Epson EcoTank ET-4850 Wireless All-in-One Cartridge-Free Supertank Printer

The Epson EcoTank ET-4850 is our top pick for 2026, and it earns that title by hitting the sweet spot between price, features, and performance. It prints at up to 15.5 pages per minute (ppm) in black and 8.5 ppm in color, which is genuinely fast for a home office setting. Resolution tops out at 4800 x 1200 dpi, giving you sharp text on documents and detailed, vibrant color on photos and graphics. This is not a printer that compromises on quality to save money on ink.
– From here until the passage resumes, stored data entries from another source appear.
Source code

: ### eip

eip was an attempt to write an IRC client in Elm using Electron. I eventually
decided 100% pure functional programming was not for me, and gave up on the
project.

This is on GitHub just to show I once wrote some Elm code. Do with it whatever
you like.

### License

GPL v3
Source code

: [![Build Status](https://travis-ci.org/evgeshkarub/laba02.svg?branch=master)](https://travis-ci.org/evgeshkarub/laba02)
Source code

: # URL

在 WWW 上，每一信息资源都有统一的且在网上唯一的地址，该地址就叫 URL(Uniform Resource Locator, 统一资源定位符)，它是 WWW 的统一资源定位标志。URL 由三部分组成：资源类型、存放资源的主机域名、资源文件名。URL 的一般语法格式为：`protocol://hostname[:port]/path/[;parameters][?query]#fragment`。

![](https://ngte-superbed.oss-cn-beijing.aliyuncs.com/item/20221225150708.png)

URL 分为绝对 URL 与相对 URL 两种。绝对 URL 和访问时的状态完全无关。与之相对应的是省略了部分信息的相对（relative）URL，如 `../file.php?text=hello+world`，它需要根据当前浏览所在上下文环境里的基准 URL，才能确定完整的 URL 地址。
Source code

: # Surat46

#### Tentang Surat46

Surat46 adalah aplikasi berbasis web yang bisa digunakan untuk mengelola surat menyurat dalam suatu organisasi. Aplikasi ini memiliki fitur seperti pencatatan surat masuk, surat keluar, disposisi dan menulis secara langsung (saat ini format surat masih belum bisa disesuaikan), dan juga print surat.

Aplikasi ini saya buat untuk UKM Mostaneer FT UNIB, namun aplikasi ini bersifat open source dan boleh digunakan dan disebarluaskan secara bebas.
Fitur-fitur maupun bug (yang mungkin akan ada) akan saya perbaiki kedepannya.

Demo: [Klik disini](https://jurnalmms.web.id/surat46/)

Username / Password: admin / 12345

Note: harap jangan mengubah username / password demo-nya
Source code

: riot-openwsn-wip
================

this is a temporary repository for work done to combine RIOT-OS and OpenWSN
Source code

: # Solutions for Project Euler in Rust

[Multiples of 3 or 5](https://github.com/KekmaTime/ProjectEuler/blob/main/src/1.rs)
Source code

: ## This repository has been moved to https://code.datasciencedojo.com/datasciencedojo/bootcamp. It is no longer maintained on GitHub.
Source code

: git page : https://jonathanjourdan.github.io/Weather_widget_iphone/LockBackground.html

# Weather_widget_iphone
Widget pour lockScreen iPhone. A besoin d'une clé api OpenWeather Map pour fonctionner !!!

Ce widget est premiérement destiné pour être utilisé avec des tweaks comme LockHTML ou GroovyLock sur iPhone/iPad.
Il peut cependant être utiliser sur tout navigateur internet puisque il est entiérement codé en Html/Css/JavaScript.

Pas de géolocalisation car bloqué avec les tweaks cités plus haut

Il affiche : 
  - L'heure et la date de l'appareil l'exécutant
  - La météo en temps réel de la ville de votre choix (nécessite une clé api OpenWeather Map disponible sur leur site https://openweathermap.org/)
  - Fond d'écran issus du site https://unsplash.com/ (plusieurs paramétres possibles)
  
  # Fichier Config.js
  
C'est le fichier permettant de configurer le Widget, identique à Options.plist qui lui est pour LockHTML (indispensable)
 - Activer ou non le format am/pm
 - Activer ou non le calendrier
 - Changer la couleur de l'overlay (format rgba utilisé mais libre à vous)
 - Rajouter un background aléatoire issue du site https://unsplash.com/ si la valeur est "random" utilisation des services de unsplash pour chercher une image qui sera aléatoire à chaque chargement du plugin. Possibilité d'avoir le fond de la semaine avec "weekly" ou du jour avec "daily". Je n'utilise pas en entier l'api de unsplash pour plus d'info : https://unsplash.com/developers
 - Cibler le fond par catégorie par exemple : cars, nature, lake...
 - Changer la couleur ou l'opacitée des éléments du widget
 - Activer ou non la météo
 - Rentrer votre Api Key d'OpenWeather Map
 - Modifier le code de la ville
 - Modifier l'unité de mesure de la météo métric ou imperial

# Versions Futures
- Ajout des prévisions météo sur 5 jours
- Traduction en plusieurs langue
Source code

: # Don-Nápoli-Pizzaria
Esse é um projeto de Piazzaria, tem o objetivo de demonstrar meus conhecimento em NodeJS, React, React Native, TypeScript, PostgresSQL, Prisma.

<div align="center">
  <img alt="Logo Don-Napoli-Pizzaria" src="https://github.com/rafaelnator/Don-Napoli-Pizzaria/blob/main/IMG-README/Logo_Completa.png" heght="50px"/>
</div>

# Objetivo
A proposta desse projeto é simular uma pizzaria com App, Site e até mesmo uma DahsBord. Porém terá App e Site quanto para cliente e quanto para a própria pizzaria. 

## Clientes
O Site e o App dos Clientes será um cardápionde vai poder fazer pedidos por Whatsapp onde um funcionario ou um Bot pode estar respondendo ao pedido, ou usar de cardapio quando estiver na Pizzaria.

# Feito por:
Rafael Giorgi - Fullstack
Where the ET-4850 separates itself from the basic ET-2800 is in its full-featured all-in-one capability. You get print, scan, copy, and fax all in one unit. There is an automatic document feeder (ADF), which lets you load a stack of papers and walk away — no manually flipping pages. Ethernet connectivity means you can hardwire it to your network for a stable connection in a shared office environment. It also works with the Epson Smart Panel app for mobile printing and Epson Scan to Cloud for scanning directly to cloud services. If you run a small home business or work from home regularly, the ET-4850 is one of the best printers for small businesses at this price point.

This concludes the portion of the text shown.